For homeowners and other potential itemizers

Many taxpayers haven’t been deducting mortgage interest, charitable contributions, and other itemized deductions due to the effect of the $10,000 cap on state and local taxes (SALT) passed under the Tax Cuts and Jobs Act, P.L. 115-97, which made itemizing less advantageous. But H.R. 1’s temporary increase of the cap to $40,000 (phasing down to $10,000 for modified adjusted gross income (AGI) over $500,000) from 2025 through 2029 warrants a conversation, particularly around timing for certain deductions in 2025 versus 2026–2029.

Some additional provisions of H.R. 1 provide further reasons for having this conversation. Starting in 2026, itemized charitable deductions will be subject to a 0.5% floor: The amount of a taxpayer’s deductible charitable contributions for a tax year will be reduced by 0.5% of the taxpayer’s contribution base (generally, their AGI) for the tax year. Further, the law adds a cap on the amount of all itemized deductions for people in the highest (37%) tax bracket starting in 2026. These new rules may prompt some clients to accelerate charitable contributions into 2025 to realize the full value of the contribution.

In addition, all taxpayers will be able to deduct up to $1,000 in cash donations ($2,000 for joint filers) to qualified charitable organizations starting in 2026, even if they don’t itemize. (For more on these rules, see “Tax Provisions in the One Big Beautiful Bill Act,” JofA, July 7, 2025.)

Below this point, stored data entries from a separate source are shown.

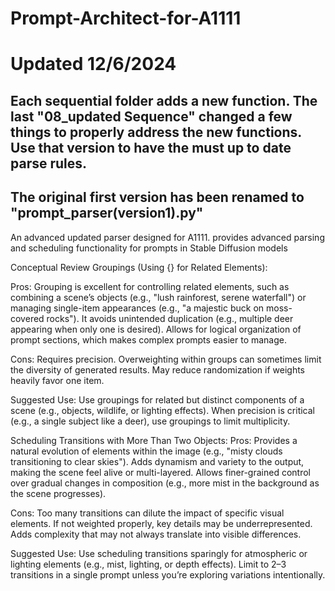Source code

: # Prompt-Architect-for-A1111
# Updated 12/6/2024
## Each sequential folder adds a new function. The last "08_updated Sequence" changed a few things to properly address the new functions. Use that version to have the must up to date parse rules.
## The original first version has been renamed to "prompt_parser(version1).py"
An advanced updated parser designed for A1111. provides advanced parsing and scheduling functionality for prompts in Stable Diffusion models

Conceptual Review
Groupings (Using {} for Related Elements):

Pros:
Grouping is excellent for controlling related elements, such as combining a scene’s objects (e.g., "lush rainforest, serene waterfall") or managing single-item appearances (e.g., "a majestic buck on moss-covered rocks").
It avoids unintended duplication (e.g., multiple deer appearing when only one is desired).
Allows for logical organization of prompt sections, which makes complex prompts easier to manage.

Cons:
Requires precision. Overweighting within groups can sometimes limit the diversity of generated results.
May reduce randomization if weights heavily favor one item.

Suggested Use:
Use groupings for related but distinct components of a scene (e.g., objects, wildlife, or lighting effects).
When precision is critical (e.g., a single subject like a deer), use groupings to limit multiplicity.


Scheduling Transitions with More Than Two Objects:
Pros:
Provides a natural evolution of elements within the image (e.g., "misty clouds transitioning to clear skies").
Adds dynamism and variety to the output, making the scene feel alive or multi-layered.
Allows finer-grained control over gradual changes in composition (e.g., more mist in the background as the scene progresses).

Cons:
Too many transitions can dilute the impact of specific visual elements. If not weighted properly, key details may be underrepresented.
Adds complexity that may not always translate into visible differences.

Suggested Use:
Use scheduling transitions sparingly for atmospheric or lighting elements (e.g., mist, lighting, or depth effects).
Limit to 2–3 transitions in a single prompt unless you’re exploring variations intentionally.

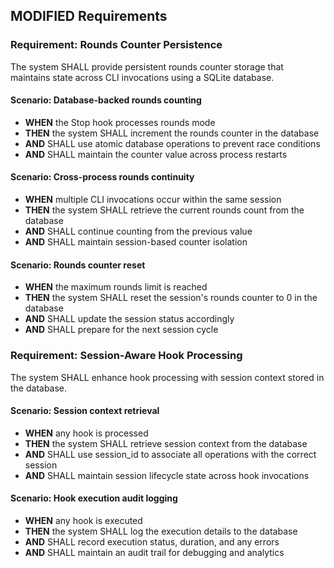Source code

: ## MODIFIED Requirements

### Requirement: Rounds Counter Persistence
The system SHALL provide persistent rounds counter storage that maintains state across CLI invocations using a SQLite database.

#### Scenario: Database-backed rounds counting
- **WHEN** the Stop hook processes rounds mode
- **THEN** the system SHALL increment the rounds counter in the database
- **AND** SHALL use atomic database operations to prevent race conditions
- **AND** SHALL maintain the counter value across process restarts

#### Scenario: Cross-process rounds continuity
- **WHEN** multiple CLI invocations occur within the same session
- **THEN** the system SHALL retrieve the current rounds count from the database
- **AND** SHALL continue counting from the previous value
- **AND** SHALL maintain session-based counter isolation

#### Scenario: Rounds counter reset
- **WHEN** the maximum rounds limit is reached
- **THEN** the system SHALL reset the session's rounds counter to 0 in the database
- **AND** SHALL update the session status accordingly
- **AND** SHALL prepare for the next session cycle

### Requirement: Session-Aware Hook Processing
The system SHALL enhance hook processing with session context stored in the database.

#### Scenario: Session context retrieval
- **WHEN** any hook is processed
- **THEN** the system SHALL retrieve session context from the database
- **AND** SHALL use session_id to associate all operations with the correct session
- **AND** SHALL maintain session lifecycle state across hook invocations

#### Scenario: Hook execution audit logging
- **WHEN** any hook is executed
- **THEN** the system SHALL log the execution details to the database
- **AND** SHALL record execution status, duration, and any errors
- **AND** SHALL maintain an audit trail for debugging and analytics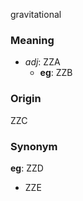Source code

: gravitational
### Meaning
+ _adj_: ZZA
    + __eg__: ZZB

### Origin

ZZC

### Synonym

__eg__: ZZD

+ ZZE


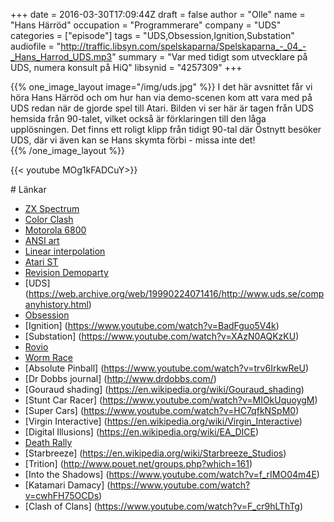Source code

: +++
date = 2016-03-30T17:09:44Z
draft = false
author = "Olle"
name = "Hans Härröd"
occupation = "Programmerare"
company = "UDS"
categories = ["episode"]
tags = "UDS,Obsession,Ignition,Substation"
audiofile = "http://traffic.libsyn.com/spelskaparna/Spelskaparna_-_04_-_Hans_Harrod_UDS.mp3"
summary = "Var med tidigt som utvecklare på UDS, numera konsult på HiQ"
libsynid = "4257309"
+++


{{% one_image_layout image="/img/uds.jpg" %}}
I det här avsnittet får vi höra Hans Härröd och om hur han via demo-scenen kom att vara med på UDS redan när de gjorde spel till Atari. Bilden vi ser här är tagen från UDS hemsida från 90-talet, vilket också är förklaringen till den låga upplösningen. Det finns ett roligt klipp från tidigt 90-tal där Östnytt besöker UDS, där vi även kan se Hans skymta förbi - missa inte det!  
{{% /one_image_layout %}}

<div style="margin-top: 1em; margin-bottom: 1em;">
{{< youtube MOg1kFADCuY>}}
</div>
# Länkar

* [ZX Spectrum](https://en.wikipedia.org/wiki/ZX_Spectrum)
* [Color Clash](https://en.wikipedia.org/wiki/Attribute_clash)
* [Motorola 6800](https://en.wikipedia.org/wiki/Motorola_6800)
* [ANSI art](https://en.wikipedia.org/wiki/ANSI_art)
* [Linear interpolation](https://en.wikipedia.org/wiki/Linear_interpolation)
* [Atari ST](https://en.wikipedia.org/wiki/Atari_ST)
* [Revision Demoparty](https://2016.revision-party.net/)
* [UDS] (https://web.archive.org/web/19990224071416/http://www.uds.se/companyhistory.html)
* [Obsession](https://www.youtube.com/watch?v=ts2HgbVn4cI)
* [Ignition] (https://www.youtube.com/watch?v=BadFguo5V4k)
* [Substation] (https://www.youtube.com/watch?v=XAzN0AQKzKU)
* [Rovio](http://www.rovio.com/)
* [Worm Race](https://www.youtube.com/watch?v=Mfy8zlg94FU)
* [Absolute Pinball] (https://www.youtube.com/watch?v=trv6IrkwReU)
* [Dr Dobbs journal] (http://www.drdobbs.com/)
* [Gouraud shading] (https://en.wikipedia.org/wiki/Gouraud_shading)
* [Stunt Car Racer] (https://www.youtube.com/watch?v=MIOkUquoygM)
* [Super Cars] (https://www.youtube.com/watch?v=HC7qfkNSpM0)
* [Virgin Interactive] (https://en.wikipedia.org/wiki/Virgin_Interactive)
* [Digital Illusions] (https://en.wikipedia.org/wiki/EA_DICE)
* [Death Rally](https://www.youtube.com/watch?v=qdGters14Ps)
* [Starbreeze] (https://en.wikipedia.org/wiki/Starbreeze_Studios)
* [Trition] (http://www.pouet.net/groups.php?which=161)
* [Into the Shadows] (https://www.youtube.com/watch?v=f_rIMO04m4E)
* [Katamari Damacy] (https://www.youtube.com/watch?v=cwhFH75OCDs)
* [Clash of Clans] (https://www.youtube.com/watch?v=F_cr9hLThTg)

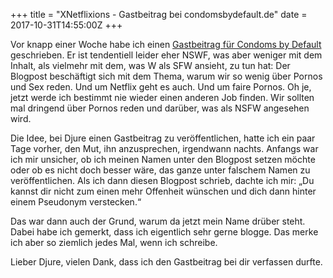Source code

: +++
title = "XNetflixions - Gastbeitrag bei condomsbydefault.de"
date = 2017-10-31T14:55:00Z
+++


Vor knapp einer Woche habe ich einen [Gastbeitrag für Condoms by Default](http://condomsbydefault.de/xnetflixions-lasst-uns-ueber-guten-porn-reden/) geschrieben. Er ist tendentiell leider eher NSWF, was aber weniger mit dem Inhalt, als vielmehr mit dem, was W als SFW ansieht, zu tun hat: Der Blogpost beschäftigt sich mit dem Thema, warum wir so wenig über Pornos und Sex reden. Und um Netflix geht es auch. Und um faire Pornos. Oh je, jetzt werde ich bestimmt nie wieder einen anderen Job finden. Wir sollten mal dringend über Pornos reden und darüber, was als NSFW angesehen wird.

Die Idee, bei Djure einen Gastbeitrag zu veröffentlichen, hatte ich ein paar Tage vorher, den Mut, ihn anzusprechen, irgendwann nachts. Anfangs war ich mir unsicher, ob ich meinen Namen unter den Blogpost setzen möchte oder ob es nicht doch besser wäre, das ganze unter falschem Namen zu veröffentlichen. Als ich dann diesen Blogpost schrieb, dachte ich mir: „Du kannst dir nicht zum einen mehr Offenheit wünschen und dich dann hinter einem Pseudonym verstecken.“

Das war dann auch der Grund, warum da jetzt mein Name drüber steht. Dabei habe ich gemerkt, dass ich eigentlich sehr gerne blogge. Das merke ich aber so ziemlich jedes Mal, wenn ich schreibe.

Lieber Djure, vielen Dank, dass ich den Gastbeitrag bei dir verfassen durfte.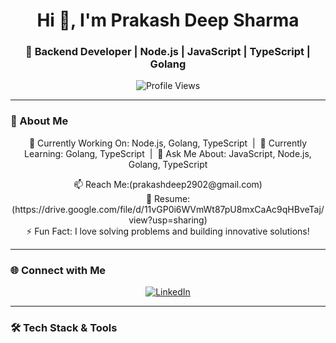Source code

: <h1 align="center">Hi 👋, I'm Prakash Deep Sharma</h1>
<h3 align="center">🚀 Backend Developer | Node.js | JavaScript | TypeScript | Golang</h3>

<p align="center">
  <img src="https://komarev.com/ghpvc/?username=prakashdeep2902&label=Profile%20Views&color=0e75b6&style=flat" alt="Profile Views" />
</p>

---

### 🌟 About Me
<p align="center">
  🔭 Currently Working On: Node.js, Golang, TypeScript &nbsp;|&nbsp;  
  🌱 Currently Learning: Golang, TypeScript &nbsp;|&nbsp;  
  💬 Ask Me About: JavaScript, Node.js, Golang, TypeScript  
</p>

<p align="center">
  📫 Reach Me:(prakashdeep2902@gmail.com) <br>
  📄 Resume:(https://drive.google.com/file/d/11vGP0i6WVmWt87pU8mxCaAc9qHBveTaj/view?usp=sharing) <br>
  ⚡ Fun Fact: I love solving problems and building innovative solutions!
</p>

---

### 🌐 Connect with Me
<p align="center">
  <a href="https://linkedin.com/in/pkdeep" target="_blank">
    <img src="https://img.shields.io/badge/LinkedIn-blue?style=for-the-badge&logo=linkedin&logoColor=white" alt="LinkedIn" />
  </a>
</p>

---

### 🛠️ Tech Stack & Tools
<p align="center">
  <img src="
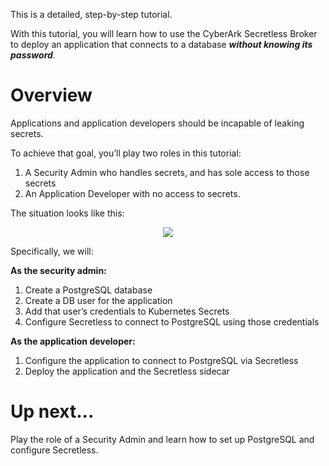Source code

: This is a detailed, step-by-step tutorial.


With this tutorial, you will learn how to use the CyberArk Secretless Broker to deploy an application that connects to a database ***without knowing its password***.

# Overview

Applications and application developers should be incapable of leaking secrets.

To achieve that goal, you’ll play two roles in this tutorial:

1. A Security Admin who handles secrets, and has sole access to those secrets
2. An Application Developer with no access to secrets.

The situation looks like this:

<p align="center">
  <img src="https://secretless.io/img/secretless_overview.jpg">
</p>

Specifically, we will:

**As the security admin:**

1. Create a PostgreSQL database
2. Create a DB user for the application
3. Add that user’s credentials to Kubernetes Secrets
4. Configure Secretless to connect to PostgreSQL using those credentials

**As the application developer:**

1. Configure the application to connect to PostgreSQL via Secretless
2. Deploy the application and the Secretless sidecar

# Up next...
Play the role of a Security Admin and learn how to set up PostgreSQL and configure Secretless.
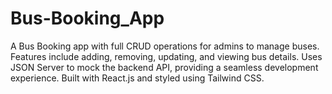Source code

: # Bus-Booking_App
A Bus Booking app with full CRUD operations for admins to manage buses. Features include adding, removing, updating, and viewing bus details. Uses JSON Server to mock the backend API, providing a seamless development experience. Built with React.js and styled using Tailwind CSS.
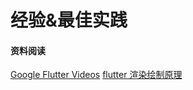 # 经验&最佳实践

#### 资料阅读

[Google Flutter Videos](https://www.youtube.com/googlecode/videos)
[flutter 渲染绘制原理](https://jsshou.cn/blog/canvas/Flutter%E6%B8%B2%E6%9F%93%E4%B9%8BCompositingBits_paint_composite.html)
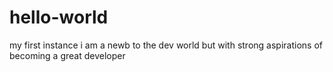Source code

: # hello-world
my first instance
i am a newb to the dev world but with strong aspirations of becoming a great developer
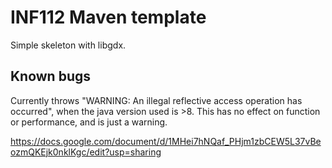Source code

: # INF112 Maven template 
Simple skeleton with libgdx. 


## Known bugs
Currently throws "WARNING: An illegal reflective access operation has occurred", 
when the java version used is >8. This has no effect on function or performance, and is just a warning.

https://docs.google.com/document/d/1MHei7hNQaf_PHjm1zbCEW5L37vBeozmQKEjk0nklKgc/edit?usp=sharing
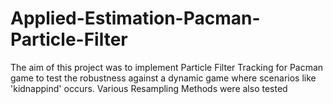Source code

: # Applied-Estimation-Pacman-Particle-Filter
The aim of this project was to implement Particle Filter Tracking for Pacman game to test the robustness against a dynamic game where scenarios like 'kidnappind' occurs. 
Various Resampling Methods were also tested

Taking all of this together, for clients who have charitable intent and flexibility on when and how much they give, some planning may be in line for the next couple of years to realize the full tax benefit of their generosity. If nothing else, advising clients to return to more diligent tracking of noncash contributions, such as donations of clothing and household goods to charitable resale shops, may help them realize a larger deduction through itemizing if they were previously limited by the effect of the SALT cap. Additionally, clients can be advised to clean out their closets and make one-time gifts to their favorite nonprofits by the end of 2025 to obtain the full benefit of the deduction rather than losing part of the benefit if the gifts are made in 2026.

For new car purchases

For taxpayers who are already planning on purchasing a new car, the ability to deduct up to $10,000 in interest annually in tax years 2025–2028 in certain circumstances may influence their choice of vehicle and financing decisions. H.R. 1 allows the deduction whether or not the person itemizes deductions, but the loan must be secured by the purchase of a new vehicle (used cars don’t apply), for personal use only, that underwent final assembly in the United States, among other requirements. The deduction also phases out for taxpayers with $100,000 or more of modified AGI ($200,000 for joint filers).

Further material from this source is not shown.